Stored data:
<<<<

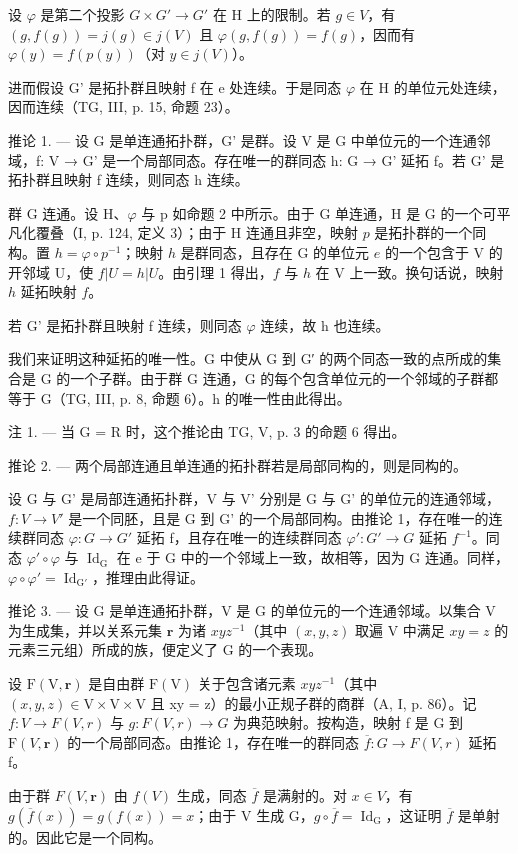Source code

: 设 \(\varphi\) 是第二个投影 \(G \times G' \to G'\) 在 H 上的限制。若 \(g \in V\)，有 \((g, f(g)) = j(g) \in j(V)\) 且 \(\varphi(g, f(g)) = f(g)\)，因而有 \(\varphi(y) = f(p(y))\)（对 \(y \in j(V)\)）。

进而假设 G' 是拓扑群且映射 f 在 e 处连续。于是同态 \(\varphi\) 在 H 的单位元处连续，因而连续（TG, III, p. 15, 命题 23）。

推论 1. --- 设 G 是单连通拓扑群，G' 是群。设 V 是 G 中单位元的一个连通邻域，f: V → G' 是一个局部同态。存在唯一的群同态 h: G → G' 延拓 f。若 G' 是拓扑群且映射 f 连续，则同态 h 连续。

群 G 连通。设 H、\(\varphi\) 与 p 如命题 2 中所示。由于 G 单连通，H 是 G 的一个可平凡化覆叠（I, p. 124, 定义 3）；由于 H 连通且非空，映射 \(p\) 是拓扑群的一个同构。置 \(h = \varphi \circ p^{-1}\)；映射 \(h\) 是群同态，且存在 G 的单位元 \(e\) 的一个包含于 V 的开邻域 U，使 \(f|U = h|U\)。由引理 1 得出，\(f\) 与 \(h\) 在 V 上一致。换句话说，映射 \(h\) 延拓映射 \(f\)。

若 G' 是拓扑群且映射 f 连续，则同态 \(\varphi\) 连续，故 h 也连续。

我们来证明这种延拓的唯一性。G 中使从 G 到 G′ 的两个同态一致的点所成的集合是 G 的一个子群。由于群 G 连通，G 的每个包含单位元的一个邻域的子群都等于 G（TG, III, p. 8, 命题 6）。h 的唯一性由此得出。

注 1. --- 当 G = R 时，这个推论由 TG, V, p. 3 的命题 6 得出。

推论 2. --- 两个局部连通且单连通的拓扑群若是局部同构的，则是同构的。

设 G 与 G' 是局部连通拓扑群，V 与 V' 分别是 G 与 G' 的单位元的连通邻域，\(f: V \to V'\) 是一个同胚，且是 G 到 G' 的一个局部同构。由推论 1，存在唯一的连续群同态 \(\varphi: G \to G'\) 延拓 f，且存在唯一的连续群同态 \(\varphi': G' \to G\) 延拓 \(f^{-1}\)。同态 \(\varphi' \circ \varphi\) 与 \(\operatorname{Id}_{\mathrm{G}}\) 在 e 于 G 中的一个邻域上一致，故相等，因为 G 连通。同样，\(\varphi \circ \varphi' = \operatorname{Id}_{\mathrm{G}'}\)，推理由此得证。

推论 3. --- 设 G 是单连通拓扑群，V 是 G 的单位元的一个连通邻域。以集合 V 为生成集，并以关系元集 \(\mathbf{r}\) 为诸 \(xyz^{-1}\)（其中 \((x,y,z)\) 取遍 V 中满足 \(xy = z\) 的元素三元组）所成的族，便定义了 G 的一个表现。

设 \(\mathrm{F}(\mathrm{V}, \mathbf{r})\) 是自由群 \(\mathrm{F}(\mathrm{V})\) 关于包含诸元素 \(xyz^{-1}\)（其中 \((x, y, z) \in \mathrm{V} \times \mathrm{V} \times \mathrm{V}\) 且 xy = z）的最小正规子群的商群（A, I, p. 86）。记 \(f: V \to F(V, r)\) 与 \(g: F(V, r) \to G\) 为典范映射。按构造，映射 f 是 G 到 \(\mathrm{F}(V, \mathbf{r})\) 的一个局部同态。由推论 1，存在唯一的群同态 \(\overline{f}: G \to F(V, r)\) 延拓 f。

由于群 \(F(V, \mathbf{r})\) 由 \(f(V)\) 生成，同态 \(\overline{f}\) 是满射的。对 \(x \in V\)，有 \(g(\overline{f}(x)) = g(f(x)) = x\)；由于 V 生成 G，\(g \circ \overline{f} = \operatorname{Id}_{\operatorname{G}}\)，这证明 \(\overline{f}\) 是单射的。因此它是一个同构。
\relax{}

>>>>

▶ _Problem_: Keeping every character as it is, restate the lines above that run from the line with "进而假设 G' 是拓扑群且映射" through the line with "推论 1. --- 设 G", both included, and nothing else.

▶ _Exercise result_:
进而假设 G' 是拓扑群且映射 f 在 e 处连续。于是同态 \(\varphi\) 在 H 的单位元处连续，因而连续（TG, III, p. 15, 命题 23）。

推论 1. --- 设 G 是单连通拓扑群，G' 是群。设 V 是 G 中单位元的一个连通邻域，f: V → G' 是一个局部同态。存在唯一的群同态 h: G → G' 延拓 f。若 G' 是拓扑群且映射 f 连续，则同态 h 连续。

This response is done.